BEGIN
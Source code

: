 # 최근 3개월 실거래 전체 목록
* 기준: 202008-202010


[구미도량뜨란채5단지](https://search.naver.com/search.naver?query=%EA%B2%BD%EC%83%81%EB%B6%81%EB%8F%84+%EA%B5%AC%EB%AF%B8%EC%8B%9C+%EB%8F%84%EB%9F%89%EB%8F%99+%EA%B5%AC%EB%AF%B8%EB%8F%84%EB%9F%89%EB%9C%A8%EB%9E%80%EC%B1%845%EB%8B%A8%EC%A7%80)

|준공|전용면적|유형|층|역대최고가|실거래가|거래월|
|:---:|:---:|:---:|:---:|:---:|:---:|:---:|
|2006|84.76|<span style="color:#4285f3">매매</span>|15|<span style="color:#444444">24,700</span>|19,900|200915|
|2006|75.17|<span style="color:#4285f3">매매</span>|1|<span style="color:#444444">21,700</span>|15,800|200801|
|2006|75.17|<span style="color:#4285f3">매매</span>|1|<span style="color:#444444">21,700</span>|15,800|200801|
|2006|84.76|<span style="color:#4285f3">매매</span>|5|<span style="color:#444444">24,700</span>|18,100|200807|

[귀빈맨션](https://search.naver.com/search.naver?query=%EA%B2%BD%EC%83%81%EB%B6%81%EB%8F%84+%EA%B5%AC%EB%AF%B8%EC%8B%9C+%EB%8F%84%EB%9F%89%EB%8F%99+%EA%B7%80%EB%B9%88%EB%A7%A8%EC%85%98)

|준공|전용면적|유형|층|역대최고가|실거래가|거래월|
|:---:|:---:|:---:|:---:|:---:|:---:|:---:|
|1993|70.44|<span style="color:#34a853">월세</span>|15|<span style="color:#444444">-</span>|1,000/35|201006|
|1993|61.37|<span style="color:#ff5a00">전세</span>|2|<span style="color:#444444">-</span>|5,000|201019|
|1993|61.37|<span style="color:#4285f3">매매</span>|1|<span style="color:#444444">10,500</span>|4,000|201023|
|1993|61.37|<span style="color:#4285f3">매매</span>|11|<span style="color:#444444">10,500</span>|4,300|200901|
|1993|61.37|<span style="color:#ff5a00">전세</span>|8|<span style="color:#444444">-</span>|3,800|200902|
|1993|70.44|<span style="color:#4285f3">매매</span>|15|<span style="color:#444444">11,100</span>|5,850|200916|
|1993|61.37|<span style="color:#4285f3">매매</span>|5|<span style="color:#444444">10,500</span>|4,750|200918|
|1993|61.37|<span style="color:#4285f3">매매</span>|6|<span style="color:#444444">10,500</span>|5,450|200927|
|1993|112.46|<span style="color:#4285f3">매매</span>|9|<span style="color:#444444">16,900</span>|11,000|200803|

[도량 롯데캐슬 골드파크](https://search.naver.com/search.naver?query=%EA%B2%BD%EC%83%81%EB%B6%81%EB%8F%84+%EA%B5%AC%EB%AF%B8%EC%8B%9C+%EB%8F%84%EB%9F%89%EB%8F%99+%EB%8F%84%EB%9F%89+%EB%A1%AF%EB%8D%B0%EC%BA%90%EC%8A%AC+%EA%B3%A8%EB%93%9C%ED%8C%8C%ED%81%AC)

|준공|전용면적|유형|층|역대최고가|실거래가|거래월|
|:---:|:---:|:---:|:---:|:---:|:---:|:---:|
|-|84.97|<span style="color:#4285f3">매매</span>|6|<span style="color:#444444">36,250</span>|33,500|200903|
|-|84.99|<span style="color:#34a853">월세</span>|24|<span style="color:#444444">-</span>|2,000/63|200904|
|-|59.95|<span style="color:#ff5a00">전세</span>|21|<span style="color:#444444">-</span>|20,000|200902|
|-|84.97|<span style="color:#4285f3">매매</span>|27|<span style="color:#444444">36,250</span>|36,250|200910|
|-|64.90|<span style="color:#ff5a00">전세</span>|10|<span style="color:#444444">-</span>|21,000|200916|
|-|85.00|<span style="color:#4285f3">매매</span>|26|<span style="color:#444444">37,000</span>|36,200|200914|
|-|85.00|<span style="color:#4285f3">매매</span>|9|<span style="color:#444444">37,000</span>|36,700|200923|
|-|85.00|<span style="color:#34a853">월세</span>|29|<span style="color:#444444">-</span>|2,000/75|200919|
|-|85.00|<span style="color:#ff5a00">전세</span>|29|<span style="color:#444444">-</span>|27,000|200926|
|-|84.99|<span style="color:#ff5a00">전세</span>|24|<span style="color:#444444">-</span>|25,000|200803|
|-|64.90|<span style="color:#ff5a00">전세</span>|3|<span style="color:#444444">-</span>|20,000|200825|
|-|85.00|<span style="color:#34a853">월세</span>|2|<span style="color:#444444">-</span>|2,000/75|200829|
END
● **Exercise objective**
Locate all lines in the listing above with the word "naver" and copy them.

● **Task answer**
[구미도량뜨란채5단지](https://search.naver.com/search.naver?query=%EA%B2%BD%EC%83%81%EB%B6%81%EB%8F%84+%EA%B5%AC%EB%AF%B8%EC%8B%9C+%EB%8F%84%EB%9F%89%EB%8F%99+%EA%B5%AC%EB%AF%B8%EB%8F%84%EB%9F%89%EB%9C%A8%EB%9E%80%EC%B1%845%EB%8B%A8%EC%A7%80)
[귀빈맨션](https://search.naver.com/search.naver?query=%EA%B2%BD%EC%83%81%EB%B6%81%EB%8F%84+%EA%B5%AC%EB%AF%B8%EC%8B%9C+%EB%8F%84%EB%9F%89%EB%8F%99+%EA%B7%80%EB%B9%88%EB%A7%A8%EC%85%98)
[도량 롯데캐슬 골드파크](https://search.naver.com/search.naver?query=%EA%B2%BD%EC%83%81%EB%B6%81%EB%8F%84+%EA%B5%AC%EB%AF%B8%EC%8B%9C+%EB%8F%84%EB%9F%89%EB%8F%99+%EB%8F%84%EB%9F%89+%EB%A1%AF%EB%8D%B0%EC%BA%90%EC%8A%AC+%EA%B3%A8%EB%93%9C%ED%8C%8C%ED%81%AC)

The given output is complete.